﻿Tigers are more numerous in Nepal than at any time since the 1970s, a new census has revealed, giving conservationists hope that the big cats, whose numbers have been dropping across south Asia for 100 years, can be saved. 
The number of wild royal bengal tigers in Nepal has increased to 198 – a 63.6% rise in five years – the government survey showed.” This is very encouraging,” said Maheshwar Dhakal, an ecologist with Nepal’s Department of National Parks and Wildlife Conservation. 
The census is based on the examination of pictures from more than 500 cameras placed in five protected areas and three wildlife corridors. More than 250 conservationists and wildlife experts worked on the survey, which cost about £250,000. 
Dhakal said that a parallel survey was conducted in India and the results from both countries will be published later in 2013.” It will take a few more months for India, which now has 1,300 big cats in several huge protected areas, to finalize the data,” he added. 
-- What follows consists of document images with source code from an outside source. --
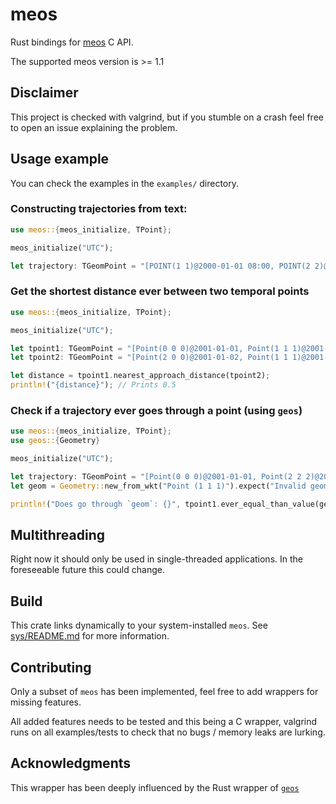 # meos

Rust bindings for [meos](https://libmeos.org/) C API.

The supported meos version is >= 1.1

## Disclaimer

This project is checked with valgrind, but if you stumble on a crash feel free to open an issue explaining the problem.

## Usage example

You can check the examples in the `examples/` directory.

### Constructing trajectories from text:

```rust
use meos::{meos_initialize, TPoint};

meos_initialize("UTC");

let trajectory: TGeomPoint = "[POINT(1 1)@2000-01-01 08:00, POINT(2 2)@2000-01-01 08:01]".parse().unwrap();
```

### Get the shortest distance ever between two temporal points

```rust
use meos::{meos_initialize, TPoint};

meos_initialize("UTC");

let tpoint1: TGeomPoint = "[Point(0 0 0)@2001-01-01, Point(1 1 1)@2001-01-03, Point(0 0 0)@2001-01-05)".parse().unwrap();
let tpoint2: TGeomPoint = "[Point(2 0 0)@2001-01-02, Point(1 1 1)@2001-01-04, Point(2 2 2)@2001-01-06)".parse().unwrap();

let distance = tpoint1.nearest_approach_distance(tpoint2);
println!("{distance}"); // Prints 0.5
```

### Check if a trajectory ever goes through a point (using `geos`)

```rust
use meos::{meos_initialize, TPoint};
use geos::{Geometry}

meos_initialize("UTC");

let trajectory: TGeomPoint = "[Point(0 0 0)@2001-01-01, Point(2 2 2)@2001-01-05)".parse().unwrap();
let geom = Geometry::new_from_wkt("Point (1 1 1)").expect("Invalid geometry");

println!("Does go through `geom`: {}", tpoint1.ever_equal_than_value(geom).unwrap()); // `true`
```

## Multithreading
Right now it should only be used in single-threaded applications. In the foreseeable future this could change.

## Build

This crate links dynamically to your system-installed `meos`. See [sys/README.md](./sys/README.md) for
more information.

## Contributing

Only a subset of `meos` has been implemented, feel free to add wrappers for missing features.

All added features needs to be tested and this being a C wrapper, valgrind runs on all examples/tests to check that
no bugs / memory leaks are lurking.

## Acknowledgments
This wrapper has been deeply influenced by the Rust wrapper of [`geos`](https://github.com/georust/geos)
Nepal has pledged to double the population of tigers by the year 2022 from 121 in 2009 when the last systematic tiger count took place. Increasing prosperity in Asia has pushed up prices for tiger skins and the body parts used in traditional Chinese medicines. International gangs pay poor local Nepali significant sums to kill the cats. The skin and bones are handed to middlemen, who pass easily through the porous border to India, where the major dealers are based.